We foresee way less antacid consumption all around.
So. The next questions are: What exactly are these Interactivity Rules
(IR), how do they relate to media files like AIFF and MIDI files, how
are they represented in data, and how do the IRs and media get bundled
into XMF files? The answer is: Cue Sheets.
A Cue Sheet is a collection of Cue data chunks, where each Cue data chunk
contains both the media files and the interactivity rules for a given
Cue signal that the Soundtrack Manager can receive from the game. Here
again we borrow from preexisting terminology. In film sound post-production,
a Cue Sheet is a timeline showing every piece of sound that will be mixed
together into the soundtrack, laid out onto a channels vs. time grid.
So a Cue Sheet is the thing that tells you what media is there, and when
each piece gets played. Unlike film where the 'when' is unambiguously
tied to elapsed time within the film reel (at time 12:03:08, hear "bonk"),
in our interactive case the 'when' is usually determined by the gameplay
events that happen at runtime (whenever player head hits tree, hear "bonk").
But you see the basic similarity. For any given scene or subsection, the
Cue Sheet collects all the info on all the Cues in the soundtrack.
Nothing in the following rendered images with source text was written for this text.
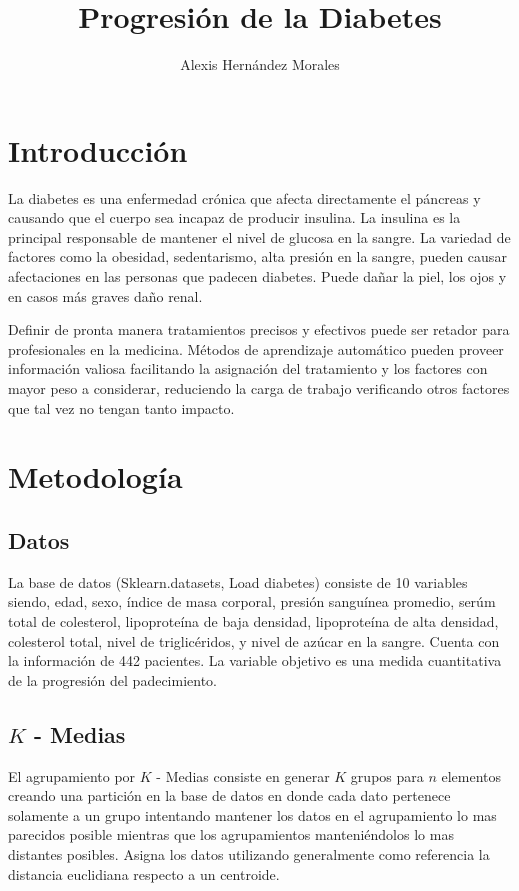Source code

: \documentclass{article}
\title{Progresión de la Diabetes}
\author{Alexis Hernández Morales}
\affil{Facultad de Ciencias Físico Matemáticas, Universidad Autónoma de Nuevo León, San Nicolás de los Garza, México.}
\date{}
\begin{document}
\maketitle

\section{Introducción}
La diabetes es una enfermedad crónica que afecta directamente el páncreas y causando que el cuerpo sea incapaz de producir insulina. La insulina es la principal responsable de mantener el nivel de glucosa en la sangre. La variedad de factores como la obesidad, sedentarismo, alta presión en la sangre, pueden causar afectaciones en las personas que padecen diabetes. Puede dañar la piel, los ojos y en casos más graves daño renal.

Definir de pronta manera tratamientos precisos y efectivos puede ser retador para profesionales en la medicina. Métodos de aprendizaje automático pueden proveer información valiosa facilitando la asignación del tratamiento y los factores con mayor peso a considerar, reduciendo la carga de trabajo verificando otros factores que tal vez no tengan tanto impacto.

\section{Metodología}

\subsection{Datos}
La base de datos (Sklearn.datasets, Load diabetes) consiste de 10 variables siendo, edad, sexo, índice de masa corporal, presión sanguínea promedio, serúm total de colesterol, lipoproteína de baja densidad, lipoproteína de alta densidad, colesterol total, nivel de triglicéridos, y nivel de azúcar en la sangre. Cuenta con la información de 442 pacientes. La variable objetivo es una medida cuantitativa de la progresión del padecimiento.

\subsection{$K$ - Medias}
El agrupamiento por $K$ - Medias consiste en generar $K$ grupos para $n$ elementos creando una partición en la base de datos en donde cada dato pertenece solamente a un grupo intentando mantener los datos en el agrupamiento lo mas parecidos posible mientras que los agrupamientos manteniéndolos lo mas distantes posibles. Asigna los datos utilizando generalmente como referencia la distancia euclidiana respecto a un centroide.
\end{document}
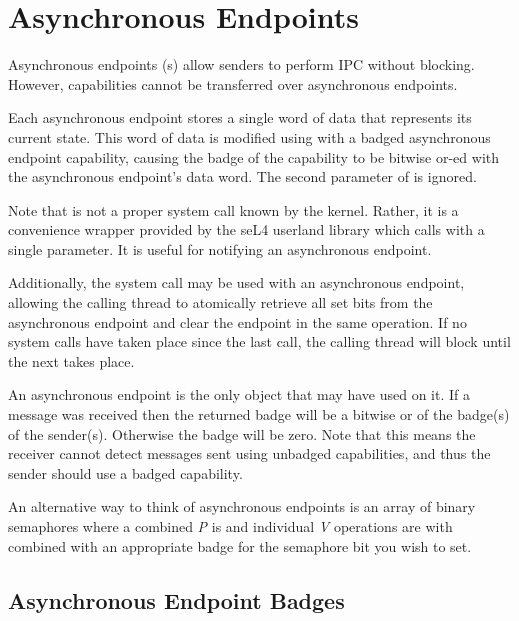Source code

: \section{Asynchronous Endpoints}

Asynchronous endpoints (s)
allow senders to perform IPC without blocking.
However, capabilities cannot be transferred over asynchronous endpoints.

Each asynchronous endpoint stores a single word of data that
represents its current state. This word of data is modified using
 with a badged asynchronous
endpoint capability, causing the badge of the capability to be bitwise
or-ed with the asynchronous endpoint's data word. The second parameter
of  is ignored.

Note that  is not a proper system call
known by the kernel. Rather, it is a convenience
wrapper provided by the seL4 userland library which calls
 with a single parameter. It is
useful for notifying an asynchronous endpoint.

Additionally, the  system call may be used with an
asynchronous endpoint, allowing the calling thread to atomically retrieve all set
bits from the asynchronous endpoint and clear the endpoint in the
same operation. If no  system calls have taken place since the last
 call, the calling thread will block until the next
 takes place.

An asynchronous endpoint is the only object that may have
 used on it. If a message was received then the
returned badge will be a bitwise or of the badge(s) of the sender(s). Otherwise
the badge will be zero. Note that this means the receiver cannot detect
messages sent using unbadged capabilities, and thus the sender should use a
badged capability.

An alternative way to think of asynchronous endpoints is an array of
binary semaphores where a combined \emph{P} is
 and individual \emph{V} operations are
 with combined with an appropriate
badge for the semaphore bit you wish to set. 

\subsection{Asynchronous Endpoint Badges}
Once we invent a few data structures, a Cue Sheet can be
represented with an XMF file.
In a Cue Editor that a sound artist might use, a Cue Sheet might look
something like this:
Each row in a Cue Sheet represents one Cue. That is, the media files
and interactivity rules that get used when the game sends the corresponding
Cue signal to the Soundtrack Manager. Each Cue has several elements (or,
if you're more of an object-oriented-programming kind of person, 'data
- The signal and the Cue are linked by name tag, so each Cue needs
a Name field. This is just ASCII text.
- To make life easier for the sound artists, each Cue should include
a Comments field (not shown in the illustration), which could be used
for anything the sound artist wants. A simple program could skim this
info into a database or report generator. If there's a need to save
space in the final product, this field can be automatically stripped
out of the delivered XMF file.
- We've said a Cue states the media files it uses, so each Cue needs
a pool (AKA a list) of media files. This could be done in many ways,
but since we're using XMF, this should be stored as a list of references
to media files stored in XMF files (see XMF spec for details).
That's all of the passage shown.